Clay may be the material at the heart of creation myths across time, cultures, and geographies, but there is something more fundamental happening here. Cuddon, a Professor of Fine Art Practice at Newcastle University, leaves her mark on these intuitively formed works, which are pushed, pulled, and pinched into shape, impressed with fingerprints, sometimes bitten or torn—covered in the imprints of actions and gestures. Despite, or because of, this deep engagement with material, these are psychical forms and spaces. The art historian Anne Wagner once described Barbara Hepworth’s anthropomorphic sculptures as conveying the impression of structure beneath a smooth stretch of skin. Cuddon’s works are the antithesis, their irregular, loosely defined surfaces suggesting provisional and exploratory forms from the inside out, as if they might change at any moment. There is no concrete embodiment here; instead, one senses the pull of the maternal imaginary. Informed by psychoanalysis—think of the destructive element in Kleinian theory or the more nurturing approaches of D.W. Winnicott—Cuddon ultimately explores the maternal experience from the inside. The apparatus of motherhood that surrounds each infant/maternal relationship and encounter often sees the pair elided, the focus shifted to the breast and the mother disappeared as an individual.

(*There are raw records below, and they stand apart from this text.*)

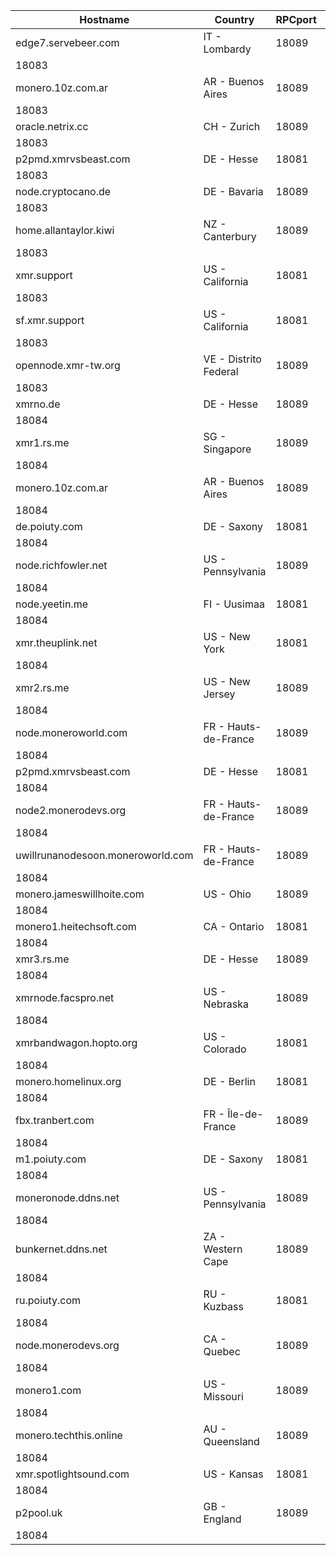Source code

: Hostname | Country | RPCport | P2Pport
--- | --- | --- | ---
edge7.servebeer.com | IT - Lombardy | 18089
 | 18083
monero.10z.com.ar | AR - Buenos Aires | 18089
 | 18083
oracle.netrix.cc | CH - Zurich | 18089
 | 18083
p2pmd.xmrvsbeast.com | DE - Hesse | 18081
 | 18083
node.cryptocano.de | DE - Bavaria | 18089
 | 18083
home.allantaylor.kiwi | NZ - Canterbury | 18089
 | 18083
xmr.support | US - California | 18081
 | 18083
sf.xmr.support | US - California | 18081
 | 18083
opennode.xmr-tw.org | VE - Distrito Federal | 18089
 | 18083
xmrno.de | DE - Hesse | 18089
 | 18084
xmr1.rs.me | SG - Singapore | 18089
 | 18084
monero.10z.com.ar | AR - Buenos Aires | 18089
 | 18084
de.poiuty.com | DE - Saxony | 18081
 | 18084
node.richfowler.net | US - Pennsylvania | 18089
 | 18084
node.yeetin.me | FI - Uusimaa | 18081
 | 18084
xmr.theuplink.net | US - New York | 18081
 | 18084
xmr2.rs.me | US - New Jersey | 18089
 | 18084
node.moneroworld.com | FR - Hauts-de-France | 18089
 | 18084
p2pmd.xmrvsbeast.com | DE - Hesse | 18081
 | 18084
node2.monerodevs.org | FR - Hauts-de-France | 18089
 | 18084
uwillrunanodesoon.moneroworld.com | FR - Hauts-de-France | 18089
 | 18084
monero.jameswillhoite.com | US - Ohio | 18089
 | 18084
monero1.heitechsoft.com | CA - Ontario | 18081
 | 18084
xmr3.rs.me | DE - Hesse | 18089
 | 18084
xmrnode.facspro.net | US - Nebraska | 18089
 | 18084
xmrbandwagon.hopto.org | US - Colorado | 18081
 | 18084
monero.homelinux.org | DE - Berlin | 18081
 | 18084
fbx.tranbert.com | FR - Île-de-France | 18089
 | 18084
m1.poiuty.com | DE - Saxony | 18081
 | 18084
moneronode.ddns.net | US - Pennsylvania | 18089
 | 18084
bunkernet.ddns.net | ZA - Western Cape | 18089
 | 18084
ru.poiuty.com | RU - Kuzbass | 18081
 | 18084
node.monerodevs.org | CA - Quebec | 18089
 | 18084
monero1.com | US - Missouri | 18089
 | 18084
monero.techthis.online | AU - Queensland | 18089
 | 18084
xmr.spotlightsound.com | US - Kansas | 18081
 | 18084
p2pool.uk | GB - England | 18089
 | 18084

“A is for Alma” reveals Cuddon’s progressive experience of rediscovering her individuality as the infant grows into newfound independence and reliance on communication through the body gives way to the acquisition of language. In the multipart Abcdefghijklmnopqrstuvwxyz (2021–23), 26 clay letters half-tumble from a makeshift platform onto the floor, uncontained and making their own way. Their chalky surfaces are colored in shades of deep blue, suggesting the precious lapis lazuli so prized by artists as a source of pigment. The infant grows and leaves behind its largely oral explorations of the world, but Cuddon bites and tears at the clay letters, turning the tables on Alma’s precious acquisition of language.
Mother and Baby (2020) evokes past moments of feeding or comforting an infant in the dead of night. A baby-pink flattened ceramic vessel, with a folded blanket strapped to its body, lies on a chair. The deep-seated loneliness of the experience is underlined by the outstretched neck of the vessel, which ends in a gaping orifice howling into the void, recalling Jacqueline Poncelet’s anguished sculptures of the 1980s. Home may be a safe haven, but it can be an isolating one, too.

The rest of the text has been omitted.